I took the opportunity to purchase one lamington, and travelled with it to Lubanda on by a mix of tarmac and dirt roads, wrapped in a single piece of aluminium foil.
Firstly, the lamington travelled incredibly well. It arrived in one solid piece, which is a small miracle in itself given some of the road conditions. The sponge (if you can call it that) was relatively firm, an attribute that was obviously a benefit for travel, but not necessarily demonstrating the kind of light fluffy consistency we have come to expect from a good lamington.
Indeed, Sue exclaimed the sponge was ‘denser than expected’, and concluded it was ‘more like a tea cake’. We all agreed it took a non-traditional form, with Helen adding ‘it took some chewing to get through’, and thought that perhaps the ’density was a problem’. David Ssemwongerere, a first time lamington eater, felt the sponge ‘was really heavy, and when you eat it you feel a little bit heavy’. Not exactly strong praise!
While we were not able to sing enthusiastically about the sponge/tea cake imitating sponge, the chocolate coating was a different story. Overall, it was delicious. Helen stated it was clearly of good quality, not chocolate confectionery that you might expect in Uganda. Meanwhile Sue described the chocolate as leaving a ‘lingering pretty good taste’. I agreed, the chocolate coating was by far the strongest attribute of this lamington, and in many ways made up for the questionable ‘sponge’. In addition to the delight of the chocolate, David, our first time lamington eater, also added ‘this stuff on the surface (the coconut), it helps it to have another taste, and when you eat it, it is so sweet’.

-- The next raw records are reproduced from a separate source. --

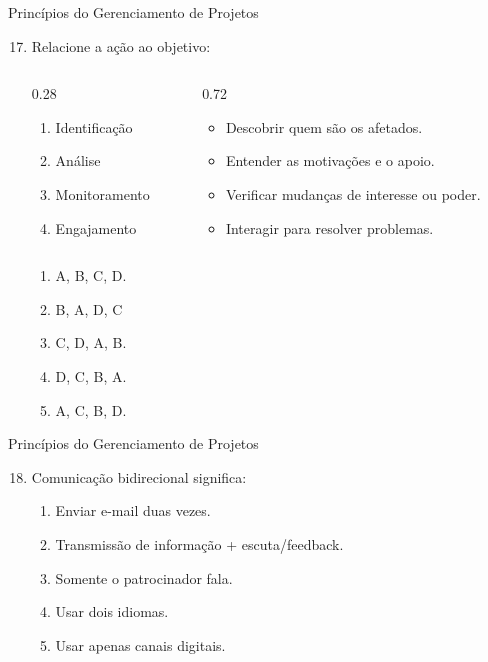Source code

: \documentclass{beamer}
\begin{document}
\begin{frame}{Princípios do Gerenciamento de Projetos}
	\begin{enumerate}
		\setcounter{enumi}{16}
		\justifying
		\item Relacione a ação ao objetivo:
		\begin{columns}
			\begin{column}{0.28\textwidth}
				\begin{enumerate}[A]
					\item Identificação
					\item Análise
					\item Monitoramento
					\item Engajamento
				\end{enumerate}
			\end{column}
			\begin{column}{0.72\textwidth}
				\begin{itemize}
					\item Descobrir quem são os afetados.
					\item Entender as motivações e o apoio.
					\item Verificar mudanças de interesse ou poder.
					\item Interagir para resolver problemas.
				\end{itemize}
			\end{column}
		\end{columns}
		\begin{enumerate}[a]
			\item A, B, C, D.
			\item \alert<2>{B, A, D, C}
			\item C, D, A, B.
			\item D, C, B, A.
			\item A, C, B, D.
		\end{enumerate}
	\end{enumerate}
\end{frame}

\begin{frame}{Princípios do Gerenciamento de Projetos}
	\begin{enumerate}
		\setcounter{enumi}{17}
		\justifying
		\item Comunicação bidirecional significa:
		\begin{enumerate}[a]
			\item Enviar e-mail duas vezes.
			\item \alert<2>{Transmissão de informação + escuta/feedback.}
			\item Somente o patrocinador fala.
			\item Usar dois idiomas.
			\item Usar apenas canais digitais.
		\end{enumerate}
	\end{enumerate}
\end{frame}
\end{document}
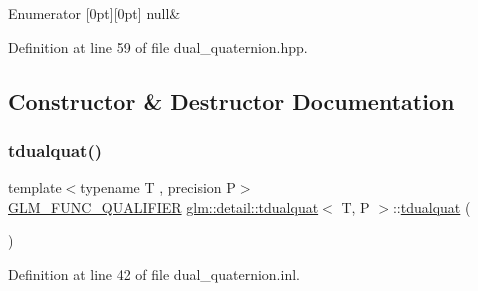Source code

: \begin{DoxyEnumFields}{Enumerator}
[0pt][0pt]{}\mbox{\label{structglm_1_1detail_1_1tdualquat_ace336aab392c50d450452edacc3d7f41a9649d51893e82ea43ff08e3c5f06bdc9}} 
null&\\
\hline

\end{DoxyEnumFields}


Definition at line 59 of file dual\+\_\+quaternion.\+hpp.



\subsection{Constructor \& Destructor Documentation}
\mbox{\label{structglm_1_1detail_1_1tdualquat_ae52f08077fef0b65daffd98e128f3d18}} 
\subsubsection{\texorpdfstring{tdualquat()}{tdualquat()}\hspace{0.1cm}{\footnotesize\ttfamily [1/6]}}
{\footnotesize\ttfamily template$<$typename T , precision P$>$ \\
\hyperlink{setup_8hpp_a33fdea6f91c5f834105f7415e2a64407}{G\+L\+M\+\_\+\+F\+U\+N\+C\+\_\+\+Q\+U\+A\+L\+I\+F\+I\+ER} \hyperlink{structglm_1_1detail_1_1tdualquat}{glm\+::detail\+::tdualquat}$<$ T, P $>$\+::\hyperlink{structglm_1_1detail_1_1tdualquat}{tdualquat} (\begin{DoxyParamCaption}{ }\end{DoxyParamCaption})}



Definition at line 42 of file dual\+\_\+quaternion.\+inl.

\mbox{\label{structglm_1_1detail_1_1tdualquat_a4a3b8676710dc0dd69e03b7e5fa2fd46}} 
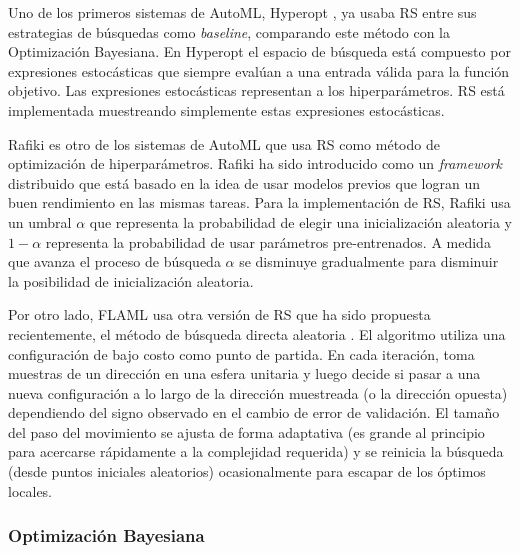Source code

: Uno de los primeros sistemas de AutoML, Hyperopt \cite{bergstra2013hyperopt}, ya usaba RS entre sus estrategias de búsquedas como \textit{baseline}, comparando este método con la Optimización Bayesiana. En Hyperopt el espacio de búsqueda está compuesto por expresiones estocásticas que siempre evalúan a una entrada válida para la función objetivo. Las expresiones estocásticas representan a los hiperparámetros. RS está implementada muestreando simplemente estas expresiones estocásticas.

Rafiki \cite{wang2018rafiki} es otro de los sistemas de AutoML que usa RS como método de optimización de hiperparámetros. Rafiki ha sido introducido como un \textit{framework} distribuido que está basado en la idea de usar modelos previos que logran un buen rendimiento en las mismas tareas. Para la implementación de RS, Rafiki usa un umbral $\alpha$ que representa la probabilidad de elegir una inicialización aleatoria y $1 - \alpha$ representa la probabilidad de usar parámetros pre-entrenados. A medida que avanza el proceso de búsqueda $\alpha$ se disminuye gradualmente para disminuir la posibilidad de inicialización aleatoria.

Por otro lado, FLAML \cite{wang2021flaml} usa otra versión de RS que ha sido propuesta recientemente, el método de búsqueda directa aleatoria \cite{wu2021frugal}. El algoritmo utiliza una configuración de bajo costo como punto de partida. En cada iteración, toma muestras de un dirección en una esfera unitaria y luego decide si pasar a una nueva configuración a lo largo de la dirección muestreada (o la dirección opuesta) dependiendo del signo observado en el cambio de error de validación. El tamaño del paso del movimiento se ajusta de forma adaptativa (es grande al principio para acercarse rápidamente a la complejidad requerida) y se reinicia la búsqueda (desde puntos iniciales aleatorios) ocasionalmente para escapar de los óptimos locales.

\subsubsection{Optimización Bayesiana}



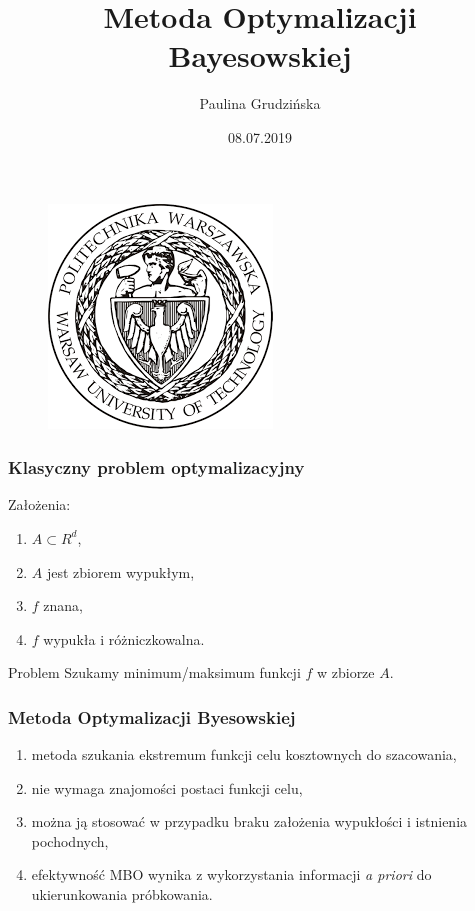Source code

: \documentclass[handout]{beamer}
\begin{document}
\author{Paulina Grudzińska}

\title{Metoda Optymalizacji Bayesowskiej}
\date{08.07.2019}

\begin{frame} %
\titlepage%
\vspace{-0.7cm}
\begin{center}
\begin{figure}
\includegraphics[scale=0.25]{logo.png}
\end{figure}
\end{center}
\end{frame}



\begin{frame}
\frametitle{Klasyczny problem optymalizacyjny}
\begin{block}{}
Założenia:
\begin{enumerate}
\item $A \subset R^d$,
\item $A$ jest zbiorem wypukłym, 
\item $f$ znana, 
\item $f$ wypukła i różniczkowalna. 
\end{enumerate} 

\end{block}
\pause
\begin{block}{Problem}
Szukamy minimum/maksimum funkcji $f$ w zbiorze $A$.
\end{block}
\end{frame}

\begin{frame}
\frametitle{Metoda Optymalizacji Byesowskiej}
\begin{block}{}
\begin{enumerate}
\item metoda szukania ekstremum funkcji celu kosztownych do szacowania,
\item nie wymaga znajomości postaci funkcji celu, 
\item można ją stosować w przypadku braku założenia wypukłości i istnienia pochodnych, 
\item efektywność MBO wynika z wykorzystania informacji \textit{a priori} do ukierunkowania próbkowania. 
\end{enumerate}
\end{block}
\end{frame}
\end{document}
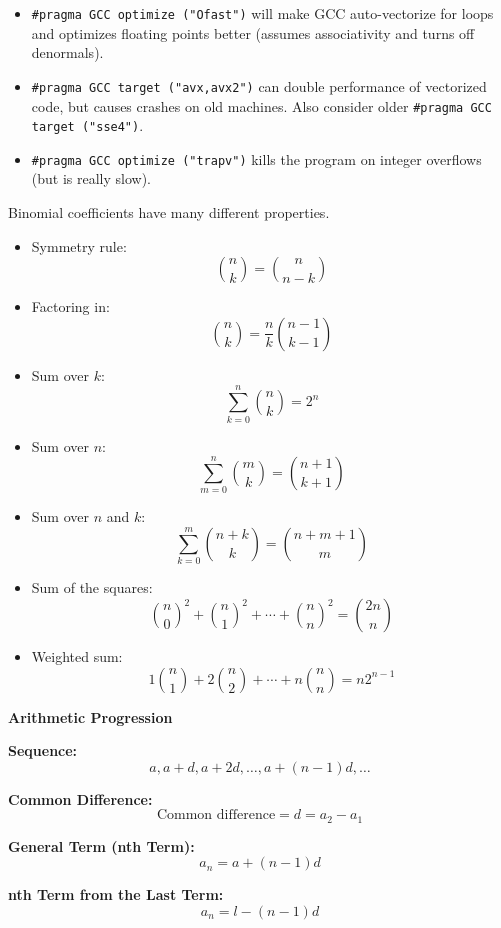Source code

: \fontsize{5.5}{6}\ttfamily
\begin{itemize}[label=•]
    \item \texttt{\#pragma GCC optimize ("Ofast")} will make GCC auto-vectorize for loops and optimizes floating points better (assumes associativity and turns off denormals).
    \item \texttt{\#pragma GCC target ("avx,avx2")} can double performance of vectorized code, but causes crashes on old machines. Also consider older \texttt{\#pragma GCC target ("sse4")}.
    \item \texttt{\#pragma GCC optimize ("trapv")} kills the program on integer overflows (but is really slow).
\end{itemize}


Binomial coefficients have many different properties.
\begin{itemize}
    \item Symmetry rule:
    \[
    \binom{n}{k} = \binom{n}{n-k}
    \]

    \item Factoring in:
    \[
    \binom{n}{k} = \frac{n}{k} \binom{n-1}{k-1}
    \]

    \item Sum over $k$:
    \[
    \sum_{k=0}^{n} \binom{n}{k} = 2^n
    \]

    \item Sum over $n$:
    \[
    \sum_{m=0}^{n} \binom{m}{k} = \binom{n+1}{k+1}
    \]

    \item Sum over $n$ and $k$:
    \[
    \sum_{k=0}^{m} \binom{n+k}{k} = \binom{n+m+1}{m}
    \]

    \item Sum of the squares:
    \[
    \binom{n}{0}^2 + \binom{n}{1}^2 + \cdots + \binom{n}{n}^2 = \binom{2n}{n}
    \]

    \item Weighted sum:
    \[
    1 \binom{n}{1} + 2 \binom{n}{2} + \cdots + n \binom{n}{n} = n 2^{n-1}
    \]
\end{itemize}


\textbf{Arithmetic Progression}

\textbf{Sequence:}
\[ a, a+d, a+2d, \ldots, a+(n-1)d, \ldots \]

\textbf{Common Difference:}
\[ \text{Common difference} = d = a_2 - a_1 \]

\textbf{General Term (nth Term):}
\[ a_n = a + (n-1)d \]

\textbf{nth Term from the Last Term:}
\[ a_n = l - (n-1)d \]


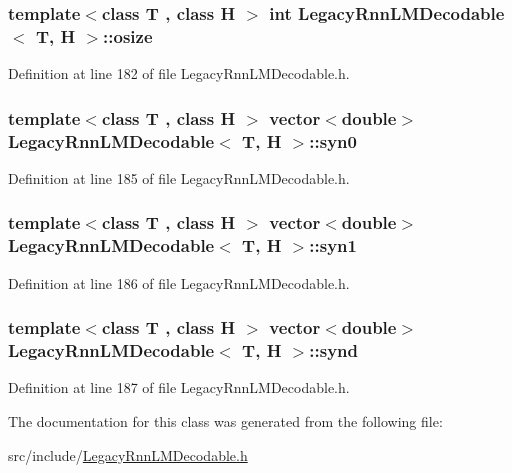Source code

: \subsubsection[{osize}]{\setlength{\rightskip}{0pt plus 5cm}template$<$class T , class H $>$ int {\bf Legacy\+Rnn\+L\+M\+Decodable}$<$ T, H $>$\+::osize}\hypertarget{class_legacy_rnn_l_m_decodable_aa0d56b9470d32fd716222e69747c3c60}{}\label{class_legacy_rnn_l_m_decodable_aa0d56b9470d32fd716222e69747c3c60}


Definition at line 182 of file Legacy\+Rnn\+L\+M\+Decodable.\+h.

\subsubsection[{syn0}]{\setlength{\rightskip}{0pt plus 5cm}template$<$class T , class H $>$ vector$<$double$>$ {\bf Legacy\+Rnn\+L\+M\+Decodable}$<$ T, H $>$\+::syn0}\hypertarget{class_legacy_rnn_l_m_decodable_a7970a61748b32b442452cac1ac5e2950}{}\label{class_legacy_rnn_l_m_decodable_a7970a61748b32b442452cac1ac5e2950}


Definition at line 185 of file Legacy\+Rnn\+L\+M\+Decodable.\+h.

\subsubsection[{syn1}]{\setlength{\rightskip}{0pt plus 5cm}template$<$class T , class H $>$ vector$<$double$>$ {\bf Legacy\+Rnn\+L\+M\+Decodable}$<$ T, H $>$\+::syn1}\hypertarget{class_legacy_rnn_l_m_decodable_a1f129bf4f36b2ac9126f05b7c9c8e8c3}{}\label{class_legacy_rnn_l_m_decodable_a1f129bf4f36b2ac9126f05b7c9c8e8c3}


Definition at line 186 of file Legacy\+Rnn\+L\+M\+Decodable.\+h.

\subsubsection[{synd}]{\setlength{\rightskip}{0pt plus 5cm}template$<$class T , class H $>$ vector$<$double$>$ {\bf Legacy\+Rnn\+L\+M\+Decodable}$<$ T, H $>$\+::synd}\hypertarget{class_legacy_rnn_l_m_decodable_a96b89f4d7e8b92da114cdf0db630b500}{}\label{class_legacy_rnn_l_m_decodable_a96b89f4d7e8b92da114cdf0db630b500}


Definition at line 187 of file Legacy\+Rnn\+L\+M\+Decodable.\+h.



The documentation for this class was generated from the following file\+:\begin{DoxyCompactItemize}
\item 
src/include/\hyperlink{_legacy_rnn_l_m_decodable_8h}{Legacy\+Rnn\+L\+M\+Decodable.\+h}\end{DoxyCompactItemize}
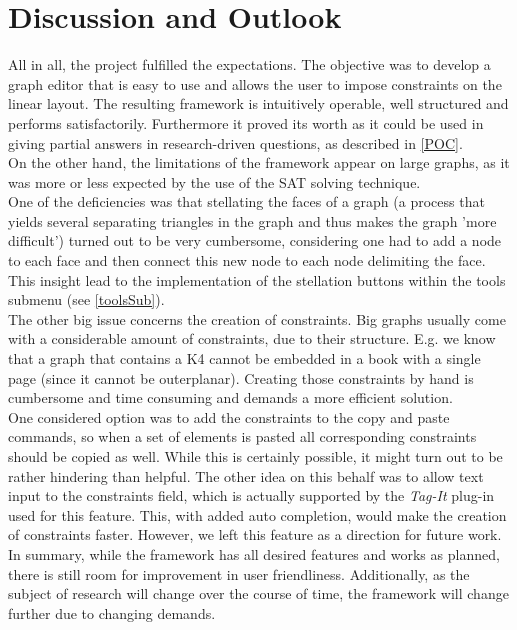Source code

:
\chapter{Discussion and Outlook}
  \label{Discussion}

All in all, the project fulfilled the expectations. The objective was to develop a graph editor that is easy to use and allows the user to impose constraints on the linear layout. The resulting framework is intuitively operable, well structured and performs satisfactorily. Furthermore it proved its worth as it could be used in giving partial answers in research-driven questions, as described in \autoref{POC}.\\
On the other hand, the limitations of the framework appear on large graphs, as it was more or less expected by the use of the SAT solving technique.\\
One of the deficiencies was that stellating the faces of a graph (a process that yields several separating triangles in the graph and thus makes the graph 'more difficult') turned out to be very cumbersome, considering one had to add a node to each face and then connect this new node to each node delimiting the face. This insight lead to the implementation of the stellation buttons within the tools submenu (see \autoref{toolsSub}).\\
The other big issue concerns the creation of constraints. Big graphs usually come with a considerable amount of constraints, due to their structure. E.g. we know that a graph that contains a K4 cannot be embedded in a book with a single page (since it cannot be outerplanar). Creating those constraints by hand is cumbersome and time consuming and demands a more efficient solution.\\
One considered option was to add the constraints to the copy and paste commands, so when a set of elements is pasted all corresponding constraints should be copied as well. While this is certainly possible, it might turn out to be rather hindering than helpful. The other idea on this behalf was to allow text input to the constraints field, which is actually supported by the \textit{Tag-It} plug-in used for this feature. This, with added auto completion, would make the creation of constraints faster. However, we left this feature as a direction for future work. \\
In summary, while the framework has all desired features and works as planned, there is still room for improvement in user friendliness. Additionally, as the subject of research will change over the course of time, the framework will change further due to changing demands.\\


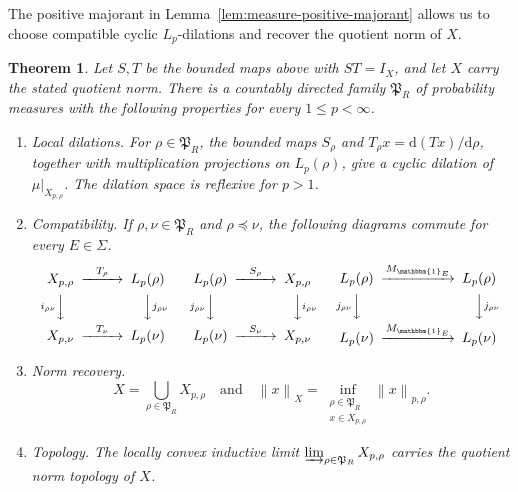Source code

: \documentclass[11pt,leqno]{amsart}
\theoremstyle{compact}
\numberwithin{equation}{section}
\newtheorem{theorem}{Theorem}[section]
\theoremstyle{compactremark}
\theoremstyle{compact}
\newcommand{\1}{\mathbbm{1}}
\newcommand{\rmd}{\mathrm{d}}
\newcommand{\norm}[1]{\left\|#1\right\|}
\begin{document}
The positive majorant in Lemma~\ref{lem:measure-positive-majorant} allows us to choose compatible cyclic $L_p$-dilations and recover the quotient norm of $X$.

\begin{theorem}\label{thm:measure-inductive-dilation}
Let $S,T$ be the bounded maps above with $ST=I_X$, and let $X$ carry the stated quotient norm. There is a countably directed family $\mathfrak P_R$ of probability measures with the following properties for every $1\leq p<\infty$.
\begin{enumerate}[label=(\roman*),leftmargin=0pt,itemindent=2em]
\item Local dilations. For $\rho\in\mathfrak P_R$, the bounded maps $S_\rho$ and $T_\rho x=\rmd(Tx)/\rmd\rho$, together with multiplication projections on $L_p(\rho)$, give a cyclic dilation of $\mu|_{X_{p,\rho}}$. The dilation space is reflexive for $p>1$.
\item Compatibility. If $\rho,\nu\in\mathfrak P_R$ and $\rho\preceq\nu$, the following diagrams commute for every $E\in\Sigma$.
\[
\begin{CD}
    X_{p,\rho} @>{T_\rho}>> L_p(\rho)\\
    @V{i_{\rho\nu}}VV @VV{j_{\rho\nu}}V\\
    X_{p,\nu} @>{T_\nu}>> L_p(\nu)
\end{CD}
\qquad
\begin{CD}
    L_p(\rho) @>{S_\rho}>> X_{p,\rho}\\
    @V{j_{\rho\nu}}VV @VV{i_{\rho\nu}}V\\
    L_p(\nu) @>{S_\nu}>> X_{p,\nu}
\end{CD}
\qquad
\begin{CD}
    L_p(\rho) @>{M_{\1_E}}>> L_p(\rho)\\
    @V{j_{\rho\nu}}VV @VV{j_{\rho\nu}}V\\
    L_p(\nu) @>{M_{\1_E}}>> L_p(\nu)
\end{CD}
\]
\item Norm recovery.
\begingroup
\[
X=\bigcup_{\rho\in\mathfrak P_R}X_{p,\rho}\quad\text{and}\quad \norm{x}_X=\inf_{\substack{\rho\in\mathfrak P_R\\x\in X_{p,\rho}}}\norm{x}_{p,\rho}.
\]
\endgroup
\item Topology. The locally convex inductive limit $\varinjlim_{\rho\in\mathfrak P_R}X_{p,\rho}$ carries the quotient norm topology of $X$.
\end{enumerate}
\end{theorem}
\endgroup
\end{document}
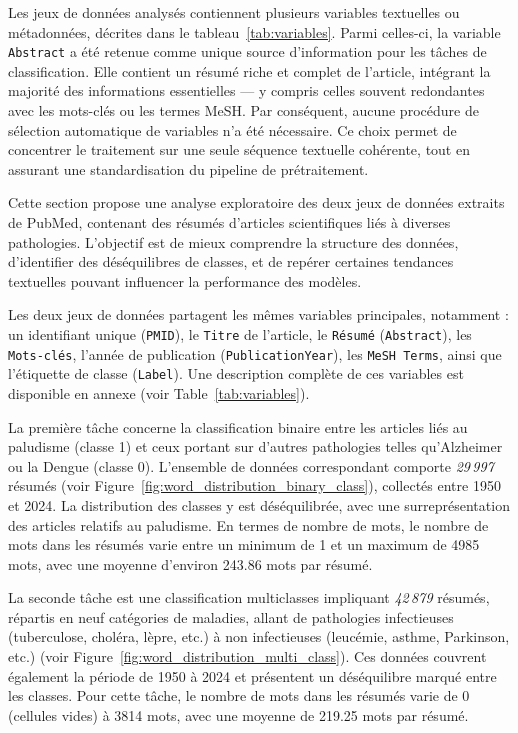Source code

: \documentclass[12pt]{report}
\begin{document}
Les jeux de données analysés contiennent plusieurs variables textuelles ou métadonnées, décrites dans le tableau~\ref{tab:variables}. Parmi celles-ci, la variable \texttt{Abstract} a été retenue comme unique source d'information pour les tâches de classification. Elle contient un résumé riche et complet de l’article, intégrant la majorité des informations essentielles — y compris celles souvent redondantes avec les mots-clés ou les termes MeSH. Par conséquent, aucune procédure de sélection automatique de variables n’a été nécessaire. Ce choix permet de concentrer le traitement sur une seule séquence textuelle cohérente, tout en assurant une standardisation du pipeline de prétraitement.

Cette section propose une analyse exploratoire des deux jeux de données extraits de PubMed, contenant des résumés d’articles scientifiques liés à diverses pathologies. L’objectif est de mieux comprendre la structure des données, d’identifier des déséquilibres de classes, et de repérer certaines tendances textuelles pouvant influencer la performance des modèles.

Les deux jeux de données partagent les mêmes variables principales, notamment : un identifiant unique (\texttt{PMID}), le \texttt{Titre} de l’article, le \texttt{Résumé} (\texttt{Abstract}), les \texttt{Mots-clés}, l’année de publication (\texttt{PublicationYear}), les \texttt{MeSH Terms}, ainsi que l’étiquette de classe (\texttt{Label}). Une description complète de ces variables est disponible en annexe (voir Table~\ref{tab:variables}).

La première tâche concerne la classification binaire entre les articles liés au paludisme (classe 1) et ceux portant sur d’autres pathologies telles qu’Alzheimer ou la Dengue (classe 0). L’ensemble de données correspondant comporte \textit{29\,997} résumés (voir Figure~\ref{fig:word_distribution_binary_class}), collectés entre 1950 et 2024. La distribution des classes y est déséquilibrée, avec une surreprésentation des articles relatifs au paludisme. En termes de nombre de mots, le nombre de mots dans les résumés varie entre un minimum de 1 et un maximum de 4985 mots, avec une moyenne d’environ 243.86 mots par résumé.

La seconde tâche est une classification multiclasses impliquant \textit{42\,879} résumés, répartis en neuf catégories de maladies, allant de pathologies infectieuses (tuberculose, choléra, lèpre, etc.) à non infectieuses (leucémie, asthme, Parkinson, etc.) (voir Figure~\ref{fig:word_distribution_multi_class}). Ces données couvrent également la période de 1950 à 2024 et présentent un déséquilibre marqué entre les classes. Pour cette tâche, le nombre de mots dans les résumés varie de 0 (cellules vides) à 3814 mots, avec une moyenne de 219.25 mots par résumé.
\end{document}
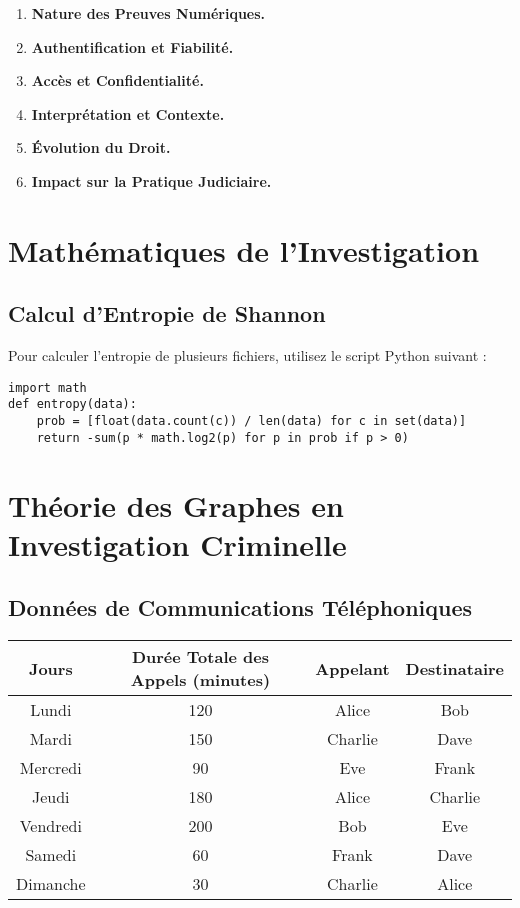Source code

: \documentclass[12pt,a4paper]{article}
\begin{document}
\begin{enumerate}
    \item \textbf{Nature des Preuves Numériques.}
    \item \textbf{Authentification et Fiabilité.}
    \item \textbf{Accès et Confidentialité.}
    \item \textbf{Interprétation et Contexte.}
    \item \textbf{Évolution du Droit.}
    \item \textbf{Impact sur la Pratique Judiciaire.}
\end{enumerate}

\section{Mathématiques de l’Investigation}

\subsection{Calcul d’Entropie de Shannon}

Pour calculer l’entropie de plusieurs fichiers, utilisez le script Python suivant :

\begin{verbatim}
import math
def entropy(data):
    prob = [float(data.count(c)) / len(data) for c in set(data)]
    return -sum(p * math.log2(p) for p in prob if p > 0)
\end{verbatim}

\section{Théorie des Graphes en Investigation Criminelle}

\subsection*{Données de Communications Téléphoniques}

\begin{tabular}{|c|c|c|c|}
\hline
Jours & Durée Totale des Appels (minutes) & Appelant & Destinataire \\
\hline
Lundi & 120 & Alice & Bob \\
Mardi & 150 & Charlie & Dave \\
Mercredi & 90 & Eve & Frank \\
Jeudi & 180 & Alice & Charlie \\
Vendredi & 200 & Bob & Eve \\
Samedi & 60 & Frank & Dave \\
Dimanche & 30 & Charlie & Alice \\
\hline
\end{tabular}
\end{document}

The lamington received some strong praise from Helen, a long time visitor to Uganda, who concluded the taste test by declaring that eating a lamington (of any quality) in Uganda was indeed a ‘luxurious experience’.
I agree, it was a divine gastronomic moment. And eaten alongside an African spiced tea and sour oranges made for a winning combination.
Overall, given the transport and other environmental conditions, our team of taste testers gave it a collective score of 8.3 out of ten.